Samuel Adams, One of the United States’ Founding Fathers

Rebel, patriot and politician Samuel Adams helped organize protests against the Stamp Act of 1765 and the Tea Act of 1773 and developed a base of resistance that would eventually lead to the signing of the Declaration of Independence.

Samuel Adams’ Early Days

Born in Boston on Sept. 27, 1722, Samuel Adams attended Boston Latin School and added his name to the school’s list of distinguished alumni. By age 14, Adams was enrolled at Harvard College, where he was greatly influenced by British philosopher John Locke’s writing on people’s “natural rights to life liberty and property.” Upon graduating in 1740, Adams attempted several unsuccessful ventures, including working in his father’s brewery.

In 1756, Adams was appointed to his first public office, tax collector. Although the nature of his job might have made him a likely British collaborator, Adams actually used his legal knowledge and growing network of important friends to develop a base for a political career in the Boston community.

Adams’ Notable Accomplishments

Samuel Adams’s skills as an organizer first became apparent in 1764, when Adams publicly opposed the Sugar Act. The Stamp Act, passed by British Parliament in the following year, inspired Adams to form the Sons of Liberty; their intense protests eventually led to the Stamp Act’s repeal. However, the British government continued to impose heavy taxes on the American colonies, and growing local resentment eventually led to the Boston Massacre. This catalyzing event gave Adams the confidence to publicly encourage unified resistance against the British.

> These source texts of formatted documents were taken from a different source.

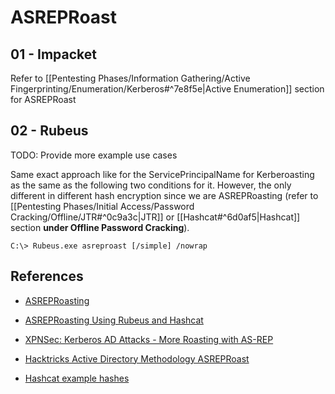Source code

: # ASREPRoast

## 01 - Impacket

Refer to [[Pentesting Phases/Information Gathering/Active Fingerprinting/Enumeration/Kerberos#^7e8f5e|Active Enumeration]] section for ASREPRoast

## 02 - Rubeus

TODO: Provide more example use cases

Same exact approach like for the ServicePrincipalName for Kerberoasting as the same as the following two conditions for it. However, the only different in different hash encryption since we are ASREPRoasting (refer to [[Pentesting Phases/Initial Access/Password Cracking/Offline/JTR#^0c9a3c|JTR]] or [[Hashcat#^6d0af5|Hashcat]] section **under Offline Password Cracking**).

`C:\> Rubeus.exe asreproast [/simple] /nowrap`

## References

- [ASREPRoasting](https://www.hackingarticles.in/as-rep-roasting/)

- [ASREPRoasting Using Rubeus and Hashcat](https://www.ired.team/offensive-security-experiments/active-directory-kerberos-abuse/as-rep-roasting-using-rubeus-and-hashcat)

- [XPNSec: Kerberos AD Attacks - More Roasting with AS-REP](https://blog.xpnsec.com/kerberos-attacks-part-2/)

- [Hacktricks Active Directory Methodology ASREPRoast](https://book.hacktricks.xyz/windows/active-directory-methodology/asreproast)

- [Hashcat example hashes](https://hashcat.net/wiki/doku.php?id=example_hashes)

In 1773, the increased tea taxes defined by the Tea Act brought colonial rage to a boiling point. That November, Adams gave the go-ahead to a group of some 50 organized men who raided the British merchant ship the Dartmouth, dumping the ship’s tea cargo into Boston Harbor. Actions similar to the Boston Tea Party were later carried out in other colonial port cities.

Adams left his position on the Massachusetts General Court (1765–1775) to become a member of the Continental Congress, where he would serve until 1781 as a representative in the 13 Colonies’ first unified government. Samuel and his cousin, John Adams, were among the first members of the Congress to call for total colonial independence.

Under his friend and colleague John Hancock, Adams served as Lieutenant Governor of Massachusetts (1789–1793), before he got his own chance to govern the state, which he did until 1797.

The Rest of the Story

Samuel Adams retired from political life in 1797 and lived out the remainder of his life in Boston, where he died on Oct. 2, 1803.

Adams once wrote, “Among the natural rights of the colonists are these: first, a right to life; secondly, to liberty; thirdly to property; together with the right to support and defend them in the best manner they can.” Living by these principles earned him the nickname “The Father of the American Revolution.” His name is immortalized in American history as one of the 56 signers of the Declaration of Independence.